EXERCISE INPUT START

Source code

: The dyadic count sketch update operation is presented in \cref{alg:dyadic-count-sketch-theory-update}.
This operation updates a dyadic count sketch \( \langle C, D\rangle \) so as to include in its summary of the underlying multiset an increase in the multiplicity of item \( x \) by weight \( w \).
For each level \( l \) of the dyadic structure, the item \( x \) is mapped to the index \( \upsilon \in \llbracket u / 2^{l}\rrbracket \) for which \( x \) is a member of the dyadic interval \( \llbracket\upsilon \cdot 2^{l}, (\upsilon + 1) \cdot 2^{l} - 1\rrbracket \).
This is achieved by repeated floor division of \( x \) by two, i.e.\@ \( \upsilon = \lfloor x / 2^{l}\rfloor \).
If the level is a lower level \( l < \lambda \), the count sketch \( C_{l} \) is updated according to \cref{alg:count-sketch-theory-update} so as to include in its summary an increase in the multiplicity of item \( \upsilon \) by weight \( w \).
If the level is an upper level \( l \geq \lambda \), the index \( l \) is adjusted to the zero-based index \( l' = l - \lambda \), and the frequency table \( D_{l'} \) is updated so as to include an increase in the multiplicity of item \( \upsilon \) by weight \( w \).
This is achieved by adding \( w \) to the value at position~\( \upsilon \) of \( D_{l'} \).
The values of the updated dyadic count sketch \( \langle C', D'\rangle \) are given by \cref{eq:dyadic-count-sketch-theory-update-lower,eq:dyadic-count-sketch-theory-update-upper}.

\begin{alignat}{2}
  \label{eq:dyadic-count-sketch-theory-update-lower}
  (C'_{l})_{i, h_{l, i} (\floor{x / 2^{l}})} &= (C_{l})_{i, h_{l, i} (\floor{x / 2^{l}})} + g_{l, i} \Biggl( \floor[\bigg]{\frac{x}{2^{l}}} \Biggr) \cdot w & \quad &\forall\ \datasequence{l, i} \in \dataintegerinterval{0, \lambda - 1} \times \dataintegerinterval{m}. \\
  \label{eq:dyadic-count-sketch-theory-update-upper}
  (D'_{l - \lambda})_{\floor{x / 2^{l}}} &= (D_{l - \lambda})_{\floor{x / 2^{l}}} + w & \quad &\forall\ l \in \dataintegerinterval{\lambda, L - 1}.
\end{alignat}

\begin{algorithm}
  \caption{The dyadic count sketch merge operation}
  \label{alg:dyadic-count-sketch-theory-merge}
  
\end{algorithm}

EXERCISE INPUT END

### TASK TO COMPLETE
Starting with the line that contains "count sketch merge", restate every line through the end of the records above, exactly and with no other lines.

### ANSWER TO THIS PROBLEM
  \caption{The dyadic count sketch merge operation}
  \label{alg:dyadic-count-sketch-theory-merge}
  
\end{algorithm}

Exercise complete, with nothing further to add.